The result is a ParseResults object with all the data I need from that single archive. (For some reason, the trailing newline in the input string causes no problems, despite me doing nothing to actively handle it.)

However, try as I might, I cannot get from this point to a point where I could parse the following, more realistic data. The new features I need to handle are:

  • a single file_metadata block that starts the file (I don't need it in my parsing results, it can be skipped entirely)
  • multiple archive items
  • newlines between the archive items
realistic_data = \
"""
file_metadata (
    description: blah blah etc.
    author: john doe
    version: 0.99
)

archive (
    name "something wicked this way comes.zip"
    file ( name wicked.exe size 140084 date 2022/12/24 23:32:00 crc B2CF5E58 )
    file ( name readme.txt size 1704 date 2022/12/24 23:32:00 crc 37F73AEE )
)

archive (
    name "naughty or nice.zip"
    file ( name naughty.exe size 187232 date 2021/8/4 10:19:55 crc 638BC6AA )
    file ( name nice.exe size 298234 date 2021/8/4 10:19:56 crc 99FD31AE )
    file ( name whatever.jpg size 25603 date 2021/8/5 11:03:09 crc ABFAC314 )
)
"""

I've been semi-randomly trying a variety of things, but I have large fundamental gaps in my understanding of how pyparsing works, so they're not worth itemizing here. Someone who knows what they're doing can probably immediately see what to do here.

My ultimate goal is to parse all of these archive items and store them in a database.

What's the solution?


Solution

  • Two days later, I managed it. Something about pyparsing clicked in my brain in the interim and I figured out a much better, shorter and more "pyparsing native feeling" way of going about things.

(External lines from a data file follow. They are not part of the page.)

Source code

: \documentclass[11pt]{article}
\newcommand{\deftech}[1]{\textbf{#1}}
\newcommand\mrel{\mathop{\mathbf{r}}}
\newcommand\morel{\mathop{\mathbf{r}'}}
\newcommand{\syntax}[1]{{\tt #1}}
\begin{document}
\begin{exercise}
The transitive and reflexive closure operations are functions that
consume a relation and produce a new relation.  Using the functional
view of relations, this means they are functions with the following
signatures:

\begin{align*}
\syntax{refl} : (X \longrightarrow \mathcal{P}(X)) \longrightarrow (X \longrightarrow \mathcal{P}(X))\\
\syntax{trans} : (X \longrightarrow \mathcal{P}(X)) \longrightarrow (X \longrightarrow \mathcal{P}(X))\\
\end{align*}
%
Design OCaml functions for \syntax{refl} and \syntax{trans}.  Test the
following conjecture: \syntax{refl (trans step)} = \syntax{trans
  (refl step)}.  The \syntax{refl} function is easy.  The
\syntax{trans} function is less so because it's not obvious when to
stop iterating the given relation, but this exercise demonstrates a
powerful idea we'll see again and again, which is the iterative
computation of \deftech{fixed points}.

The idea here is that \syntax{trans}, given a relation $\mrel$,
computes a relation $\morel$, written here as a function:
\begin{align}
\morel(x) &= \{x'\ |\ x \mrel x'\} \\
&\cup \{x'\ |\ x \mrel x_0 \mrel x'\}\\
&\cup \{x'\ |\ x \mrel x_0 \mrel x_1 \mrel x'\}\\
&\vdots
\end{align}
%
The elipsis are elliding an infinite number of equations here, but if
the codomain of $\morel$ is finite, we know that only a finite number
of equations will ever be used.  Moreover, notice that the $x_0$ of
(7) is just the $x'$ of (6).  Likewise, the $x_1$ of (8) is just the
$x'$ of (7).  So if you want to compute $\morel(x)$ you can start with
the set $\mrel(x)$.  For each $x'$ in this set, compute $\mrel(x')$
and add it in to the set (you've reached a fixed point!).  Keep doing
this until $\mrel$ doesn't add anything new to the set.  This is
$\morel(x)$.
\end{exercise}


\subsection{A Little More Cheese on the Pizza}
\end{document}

    Given this data, the file_metadata block of which I want to ignore, and parse all the later archive blocks one by one:

    realistic_data = \
    """
    file_metadata (
        description: blah blah etc.
        author: john doe
        version: 0.99
    )
    
    archive (
        name "something wicked this way comes.zip"
        file ( name wicked.exe size 140084 date 2022/12/24 23:32:00 crc B2CF5E58 )
        file ( name readme.txt size 1704 date 2022/12/24 23:32:00 crc 37F73AEE )
    )
    
    archive (
        name "naughty or nice.zip"
        file ( name naughty.exe size 187232 date 2021/8/4 10:19:55 crc 638BC6AA )
        file ( name nice.exe size 298234 date 2021/8/4 10:19:56 crc 99FD31AE )
        file ( name whatever.jpg size 25603 date 2021/8/5 11:03:09 crc ABFAC314 )
    )
    """
    

    This parses it correctly, with nice groupings, namings, and thanks to the generator-returning scanString, ignores the metadata header and works with huge files:

    import pyparsing as pp
    
    LPAREN, RPAREN = map(pp.Suppress, map(pp.Literal, '()'))
    # archive and file
    BLOCKSTART = pp.Word(pp.alphas).suppress() + LPAREN
    BLOCKEND = RPAREN
    # archive name and all the field labels of a file
    LABEL = pp.Word(pp.alphas).suppress()
    
    # Name row
    name = LABEL + pp.QuotedString(quote_char='"')('name')
    
    # File row
    value = pp.Word(pp.printables, excludeChars=' ')
    datevalue = pp.DelimitedList(value, delim=' ', max=2, combine=True)
    file = BLOCKSTART + pp.Group(LABEL + value('name') + LABEL + value('size') + LABEL + datevalue('date') + LABEL + value('crc')) + BLOCKEND
    files = pp.OneOrMore(file)('files')
    
    # Full archive block
    archive = BLOCKSTART + name + files + BLOCKEND
    
    # Returns a generator that produces the archive blocks one by one
    archive.scanString(realistic_data)
    

    Hopefully this will be of use to someone in a similar situation!